**PROBLEM TO WORK ON**
The span to copy runs from the line containing "- Dagger Hilt" to the last line below. Copy it exactly, with nothing else.

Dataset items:
=====

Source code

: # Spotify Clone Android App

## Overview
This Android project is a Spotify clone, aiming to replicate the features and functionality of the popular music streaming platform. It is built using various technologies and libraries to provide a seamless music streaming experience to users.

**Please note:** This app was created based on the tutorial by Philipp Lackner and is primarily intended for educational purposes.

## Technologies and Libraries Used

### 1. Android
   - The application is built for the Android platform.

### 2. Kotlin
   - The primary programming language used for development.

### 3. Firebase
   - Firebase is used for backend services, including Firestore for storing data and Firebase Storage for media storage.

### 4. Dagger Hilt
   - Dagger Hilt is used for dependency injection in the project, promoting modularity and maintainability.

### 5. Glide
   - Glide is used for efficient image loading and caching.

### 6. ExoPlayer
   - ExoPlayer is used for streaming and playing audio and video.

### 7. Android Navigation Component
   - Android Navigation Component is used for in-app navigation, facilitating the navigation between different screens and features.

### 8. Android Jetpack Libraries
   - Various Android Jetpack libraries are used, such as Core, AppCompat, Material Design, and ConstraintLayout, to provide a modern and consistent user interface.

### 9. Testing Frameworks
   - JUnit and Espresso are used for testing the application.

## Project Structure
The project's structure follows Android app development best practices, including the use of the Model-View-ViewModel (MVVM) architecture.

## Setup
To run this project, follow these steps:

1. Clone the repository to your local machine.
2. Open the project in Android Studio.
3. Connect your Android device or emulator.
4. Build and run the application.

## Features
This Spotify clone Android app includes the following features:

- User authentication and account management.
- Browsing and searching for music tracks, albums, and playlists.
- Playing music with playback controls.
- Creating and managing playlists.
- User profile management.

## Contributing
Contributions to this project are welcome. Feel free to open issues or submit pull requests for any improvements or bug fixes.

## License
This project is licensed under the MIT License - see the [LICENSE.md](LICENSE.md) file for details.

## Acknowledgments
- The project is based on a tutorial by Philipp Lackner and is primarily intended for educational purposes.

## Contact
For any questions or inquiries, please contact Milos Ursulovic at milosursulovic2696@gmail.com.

=====

**SOLUTION FOR THIS TASK**
   - Dagger Hilt is used for dependency injection in the project, promoting modularity and maintainability.

### 5. Glide
   - Glide is used for efficient image loading and caching.

### 6. ExoPlayer
   - ExoPlayer is used for streaming and playing audio and video.

### 7. Android Navigation Component
   - Android Navigation Component is used for in-app navigation, facilitating the navigation between different screens and features.

### 8. Android Jetpack Libraries
   - Various Android Jetpack libraries are used, such as Core, AppCompat, Material Design, and ConstraintLayout, to provide a modern and consistent user interface.

### 9. Testing Frameworks
   - JUnit and Espresso are used for testing the application.

## Project Structure
The project's structure follows Android app development best practices, including the use of the Model-View-ViewModel (MVVM) architecture.

## Setup
To run this project, follow these steps:

1. Clone the repository to your local machine.
2. Open the project in Android Studio.
3. Connect your Android device or emulator.
4. Build and run the application.

## Features
This Spotify clone Android app includes the following features:

- User authentication and account management.
- Browsing and searching for music tracks, albums, and playlists.
- Playing music with playback controls.
- Creating and managing playlists.
- User profile management.

## Contributing
Contributions to this project are welcome. Feel free to open issues or submit pull requests for any improvements or bug fixes.

## License
This project is licensed under the MIT License - see the [LICENSE.md](LICENSE.md) file for details.

## Acknowledgments
- The project is based on a tutorial by Philipp Lackner and is primarily intended for educational purposes.

## Contact
For any questions or inquiries, please contact Milos Ursulovic at milosursulovic2696@gmail.com.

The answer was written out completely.